Ever since the Judd Apatow crowd made it OK to release R-rated comedies again, a flood of generic rip-offs have entered theaters (College, anyone?). Despite surface similarities to those bombs, Sex Drive gives Apatow and Co. a run for their money.
While Sex Drive appears at first glance to be a hodge-podge mix of Superbad and Road Trip, the film’s cliché-free writing and solid character work elevate it from just a run-of-the-mill teen comedy to a movie jam-packed with laughs.
The film starts off with a hilarious sequence in which Ian (Josh Zuckerman, Lions for Lambs) envisions himself not just bench pressing 300 pounds, but doing so while receiving oral sex from his dream girl. The scene is a great way to kick things off, and the movie hardly lets off the gas pedal from there.
Ian has been flirting with a girl online, bragging about his exploits. He tells her he’s a football player (his profile shows his head Photoshopped onto a buff body) who has been hitting the weights hard and owns a ’69 Pontiac GTO (it’s actually his brother’s).
With the promise of losing his virginity looming, Ian and his friends drive down to meet his online dream girl. Along the way, they attend an abstinence rally complete with scantily clad dancers gyrating suggestively; are chased by an angry, scorned redneck; and run into a group of Amish teens in the middle of rumspringa, a time when Amish teens are allowed to run wild, experiment with drugs and alcohol and indulge their wild sides before deciding whether or not to continue their previous way of life.
This particular rumspringa includes girl-on-girl kisses, keg stands, breast-flashing and a girl who punctuates every sentence by screaming, “Rumspringa! Woo!”
Ian’s hyper-masculine brother, Rex (James Marsden, 27 Dresses) and Ezekiel (Seth Green, Family Guy), the sarcastic Amish man with mysterious knowledge of how to fix any car problems, both vie for comic supremacy among the film’s minor characters.
Rex’s constant attacks on his bother’s perceived homosexuality are consistently creative, never ranging into stale and over-used territory. His bright orange GTO, called “The Judge,” has a delightfully misogynistic license plate reading NOFTCHX.
Marsden is a treat to watch; he’s really allowed to let loose as Rex. His discovery that his car is missing culminates in him absolutely destroying everything in the empty garage and attempting to drop-kick the half-open door, missing by two feet. It’s great slapstick and manages to avoid staleness by keeping the scene short.
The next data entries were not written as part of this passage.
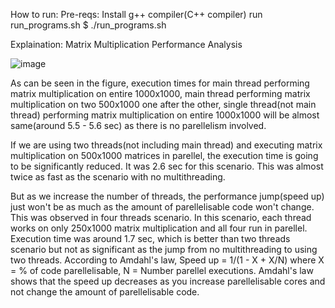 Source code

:How to run:
Pre-reqs: Install g++ compiler(C++ compiler)
run run_programs.sh
$ ./run_programs.sh

Explaination:
Matrix Multiplication Performance Analysis

![image](https://github.com/user-attachments/assets/06aa5db0-d16c-4ec4-8313-7ff7f328adef)

As can be seen in the figure, execution times for main thread performing matrix multiplication on entire 1000x1000, main thread performing matrix multiplication on two 500x1000 one after the other, single thread(not main thread) performing matrix multiplication on entire 1000x1000 will be almost same(around 5.5 - 5.6 sec) as there is no parellelism involved.

If we are using two threads(not including main thread) and executing matrix multiplication on 500x1000 matrices in parellel, the execution time is going to be significantly reduced. It was 2.6 sec for this scenario. This was almost twice as fast as the scenario with no multithreading.

But as we increase the number of threads, the performance jump(speed up) just won't be as much as the amount of parellelisable code won't change. This was observed in four threads scenario. In this scenario, each thread works on only 250x1000 matrix multiplication and all four run in parellel. Execution time was around 1.7 sec, which is better than two threads scenario but not as significant as the jump from no multithreading to using two threads. 
According to Amdahl's law,
Speed up = 1/(1 - X + X/N) where X = % of code parellelisable, N = Number parellel executions.
Amdahl's law shows that the speed up decreases as you increase parellelisable cores and not change the amount of parellelisable code.  

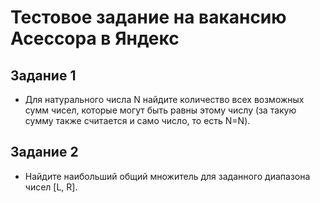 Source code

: # Тестовое задание на вакансию Асессора в Яндекс

## Задание 1

* Для натурального числа N найдите количество всех возможных сумм чисел, которые могут быть равны этому числу (за такую сумму также считается и само число, то есть N=N).

## Задание 2

* Найдите наибольший общий множитель для заданного диапазона чисел [L, R]. 
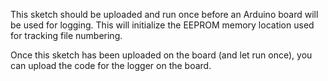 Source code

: This sketch should be uploaded and run once before an Arduino board will be used for logging. This will initialize the EEPROM memory location used for tracking file numbering.

Once this sketch has been uploaded on the board (and let run once), you can upload the code for the logger on the board.
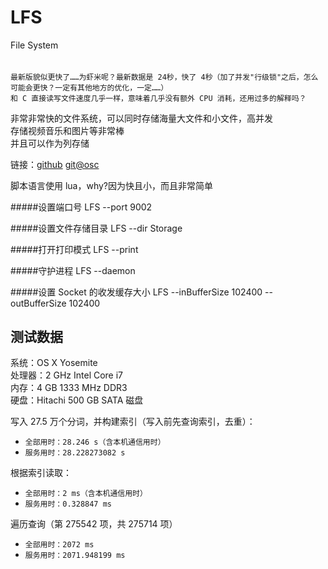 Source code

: # LFS
File System

######
    最新版貌似更快了……为虾米呢？最新数据是 24秒，快了 4秒（加了并发"行级锁"之后，怎么可能会更快？一定有其他地方的优化，一定……）
    和 C 直接读写文件速度几乎一样，意味着几乎没有额外 CPU 消耗，还用过多的解释吗？

非常非常快的文件系统，可以同时存储海量大文件和小文件，高并发<br>
存储视频音乐和图片等非常棒<br>
并且可以作为列存储<br>


链接：[github](https://github.com/ikCourage/LFS)  [git@osc](https://git.oschina.net/ikCourage/LFS_FREE)<br>

脚本语言使用 lua，why?因为快且小，而且非常简单<br>

#####设置端口号
LFS --port 9002<br>

#####设置文件存储目录
LFS --dir Storage<br>

#####打开打印模式
LFS --print<br>

#####守护进程
LFS --daemon<br>

#####设置 Socket 的收发缓存大小
LFS --inBufferSize 102400 --outBufferSize 102400<br>


测试数据
-

系统：OS X Yosemite<br>
处理器：2 GHz Intel Core i7<br>
内存：4 GB 1333 MHz DDR3<br>
硬盘：Hitachi 500 GB SATA 磁盘<br>

写入 27.5 万个分词，并构建索引（写入前先查询索引，去重）：<br>
* `全部用时：28.246 s（含本机通信用时）`
* `服务用时：28.228273082 s`

根据索引读取：<br>
* `全部用时：2 ms（含本机通信用时）`
* `服务用时：0.328847 ms`

遍历查询（第 275542 项，共 275714 项）<br>
* `全部用时：2072 ms`
* `服务用时：2071.948199 ms`


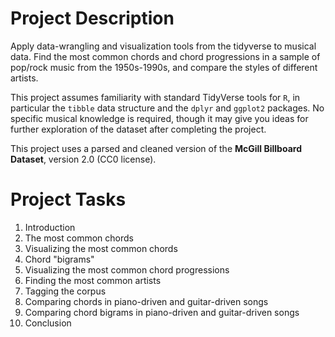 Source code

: # Project Description
Apply data-wrangling and visualization tools from the tidyverse to musical data. Find the most common chords and chord progressions in a sample of pop/rock music from the 1950s-1990s, and compare the styles of different artists.

This project assumes familiarity with standard TidyVerse tools for `R`, in particular the `tibble` data structure and the `dplyr` and `ggplot2` packages. No specific musical knowledge is required, though it may give you ideas for further exploration of the dataset after completing the project.

This project uses a parsed and cleaned version of the **McGill Billboard Dataset**, version 2.0 (CC0 license).

# Project Tasks
1. Introduction
2. The most common chords
3. Visualizing the most common chords
4. Chord "bigrams"
5. Visualizing the most common chord progressions
6. Finding the most common artists
7. Tagging the corpus
8. Comparing chords in piano-driven and guitar-driven songs
9. Comparing chord bigrams in piano-driven and guitar-driven songs
10. Conclusion
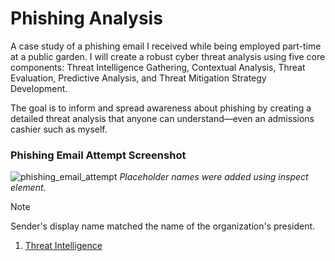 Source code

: # Phishing Analysis
A case study of a phishing email I received while being employed part-time at a public garden. I will create a robust cyber threat analysis using five core components: Threat Intelligence Gathering, Contextual Analysis, Threat Evaluation, Predictive Analysis, and Threat Mitigation Strategy Development. 

The goal is to inform and spread awareness about phishing by creating a detailed threat analysis that anyone can understand—even an admissions cashier such as myself.

### Phishing Email Attempt Screenshot
![phishing_email_attempt](https://github.com/user-attachments/assets/9e785f7b-33c4-4979-ad0f-ae7dcec81799)
*Placeholder names were added using inspect element.*

> [!NOTE]
> Sender's display name matched the name of the organization's president.

1. <a href="https://github.com/ponsinfosec/phishing-analysis/blob/main/threat-intelligence.md">Threat Intelligence</a>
Similarly, Green’s performance of Ezekiel’s excessively dry humor is pitch-perfect. His initial meeting with Lance (Clark Duke, Greek) allows the audience to get in on the joke; it explains that sarcasm was what he missed most about non-Amish life. As a result, each successive line where he snaps at a character with an underhanded compliment is funny instead of coming across like the musings of a total jerk.
While the two supporting characters provide gut-busting laughs whenever they appear, they would be useless without likable characters to fill in the gaps. There is some excellent best friend chemistry between Zuckerman’s charmingly sweet Ian and Duke’s over-the-top goofiness as Lance.
Lance provides real opportunity for Duke to shine – playing the smooth, ladies-man type fits him, even though he doesn’t look like the traditional Hollywood archetype for a Casanova. During his house party, he carries a cigar and wears a Hugh Hefner-style pajama set and an ascot, effortlessly charming every woman in the place.
Sex Drive truly becomes more than just the sum of its parts by the film’s end. The great performances turned in by Marsden, Green and Duke provide consistent laughter, and the budding romance between Ian and Felicia (Amanda Crew, John Tucker Must Die) creates a believable plot thread to tie the film together. Though the late-October release falls outside the typical time frame for comic raunch, Sex Drive holds up to any similar genre titles from this summer.